Starting at the parking lot, we explored the trees nearby and found our only Golden-crowned Kinglet and Red-breasted Nuthatches of the day. Walking down the slope to the river we were greeted by a flyover of a juvenile Bald Eagle, and great views of both the river as a whole, as well as the frost that had accumulated overnight from the freezing fog.
The sheer number of Canada Geese and Mallards is hard to explain, and we even had a (relatively) small flock of Ring-billed Gulls on the gravel bar as well. Intermixed with the larger waterfowl were no small number of Buffleheads, Common Goldeneye, and even a Redhead or two for good measure.

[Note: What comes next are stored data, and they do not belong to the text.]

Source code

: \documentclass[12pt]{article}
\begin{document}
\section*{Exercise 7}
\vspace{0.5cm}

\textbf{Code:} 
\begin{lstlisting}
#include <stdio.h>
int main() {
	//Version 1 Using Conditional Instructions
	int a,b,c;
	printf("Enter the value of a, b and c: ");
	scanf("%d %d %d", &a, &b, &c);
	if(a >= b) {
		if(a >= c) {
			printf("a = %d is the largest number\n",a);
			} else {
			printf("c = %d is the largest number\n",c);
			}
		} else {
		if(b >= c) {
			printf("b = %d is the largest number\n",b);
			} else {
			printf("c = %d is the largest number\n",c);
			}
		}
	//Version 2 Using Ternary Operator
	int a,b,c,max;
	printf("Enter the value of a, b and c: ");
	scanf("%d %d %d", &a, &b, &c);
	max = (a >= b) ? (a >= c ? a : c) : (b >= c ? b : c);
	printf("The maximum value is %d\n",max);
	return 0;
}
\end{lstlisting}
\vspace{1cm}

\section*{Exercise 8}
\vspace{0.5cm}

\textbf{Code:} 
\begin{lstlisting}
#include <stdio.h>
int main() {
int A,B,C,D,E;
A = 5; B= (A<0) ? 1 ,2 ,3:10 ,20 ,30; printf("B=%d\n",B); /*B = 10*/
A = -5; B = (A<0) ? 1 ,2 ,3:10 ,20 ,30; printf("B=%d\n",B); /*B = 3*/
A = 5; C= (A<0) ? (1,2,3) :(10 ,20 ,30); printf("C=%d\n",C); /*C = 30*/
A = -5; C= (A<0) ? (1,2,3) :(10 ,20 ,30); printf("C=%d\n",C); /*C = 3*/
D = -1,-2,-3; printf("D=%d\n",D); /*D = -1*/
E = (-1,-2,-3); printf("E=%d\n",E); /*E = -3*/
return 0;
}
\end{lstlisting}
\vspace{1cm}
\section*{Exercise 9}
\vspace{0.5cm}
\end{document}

We lucked out again and found a lone Barrow’s Goldeneye in amongst the throng, and were even a little more surprised by a lone, late migrating American Coot on the far bank.
As we followed the bend of the river around to the north side of the park, then trudged through back to the hilltop, we were greeted by our last new species in the park, this pair of Tundra/Trumpeter Swans. I suspect they’re Trumpeter Swans based on their proportions, but I could be wrong.
As we returned to our vehicles, we decided to go take a look in on Pat Bumstead’s amazing yard list, and specifically, to see the Mourning Doves. These two were found across the street roosting in a tall spruce.
Have a great week, and good birding!